While the Horned Frogs watched 300 on the three-hour bus ride from Fort Worth to Austin, they were not exactly the Spartans to the Longhorns' Persian army. TCU came into the game ranked 19th. Taking their cue from their überintense coach, Gary Patterson, the defending Mountain West Conference champs have won 11 games in three of the last four seasons. They'd knocked off five straight foes from the Big 12—a league whose teams the Horned Frogs take special pleasure in bringing low.

The trip down I-35 wasn't just a chance to head north in the polls. It was a chance to redress old grievances. When the Southwest Conference merged with what was then the Big Eight in 1995, four of its teams were invited to join the new league. TCU was not among them. Cast into a kind of college football diaspora, the Frogs spent the next 10 years bouncing from the WAC to Conference USA to the Mountain West, taking the field against conference foes from Hawaii to East Carolina.

Dennis Franchione restored some luster to the program in the late 1990s, and when he left to take the coaching job at Alabama after the 2000 season, Patterson, his defensive coordinator, was bumped up. His promotion was met with some skepticism among the Frogs faithful, who thought he was too unpolished. But GP, as he is known by his staff, has fared better than his old boss.

In a state in which he is forced to make due with the Longhorns' table scraps, Patterson has built a small empire by recruiting fast players, who are then often asked to change positions. (Five of the Frogs' defensive linemen last season were running backs in high school.) Even as he stokes his players' furnaces by reminding them of all the programs that overlooked them, Patterson is not above griping that his program is overlooked.
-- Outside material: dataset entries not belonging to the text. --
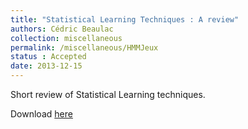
 ```yaml
---
title: "Statistical Learning Techniques : A review"
authors: Cédric Beaulac
collection: miscellaneous
permalink: /miscellaneous/HMMJeux
status : Accepted
date: 2013-12-15
---
```


Short review of Statistical Learning techniques. 

Download [here](http://cedricbeaulac.github.io/files/MLNotes.pdf)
After his swarming, blitzing Frogs held Texas Tech without a touchdown in a 12--3 win last season, Red Raiders coach Mike Leach lamented that his team had given "the sorriest offensive effort I've ever seen."

The remark galled Patterson, who wondered, Would it kill the guys TCU beats to give some credit to the players who had just beaten them? "People have been underselling our kids for years," he declared before the TV cameras. "All they ever want to do is talk about the Big 12. We're not the Big 12—just a Texas team playing with Texas players."

Then, the money quote:
"I get tired of being treated like the stepchild in this state and in this town."

Gary and the Stepchildren promptly lost their next two games. But he found an unlikely ally in Brown, who concluded, after studying a load of video of the Frogs last spring, that they are underappreciated.

"I don't think the college football world's been fair to 'em," Brown was saying last Friday. That may have been Mack's conscience talking. The Frogs finished last season ranked 21st in the coaches poll—no thanks to Brown, who left 11--2 TCU off his final ballot.

AT 8 P.M. last Friday, Patterson stood behind his defense in a meeting room at the Marriott in Round Rock, Texas, brandishing a laser pointer the way Leonard Bernstein wielded a baton. He alternated between speaking to his players in coded language—"Cobra gate, rip five ... Five Tampa sticks, overset hog"—and making some points in plain English.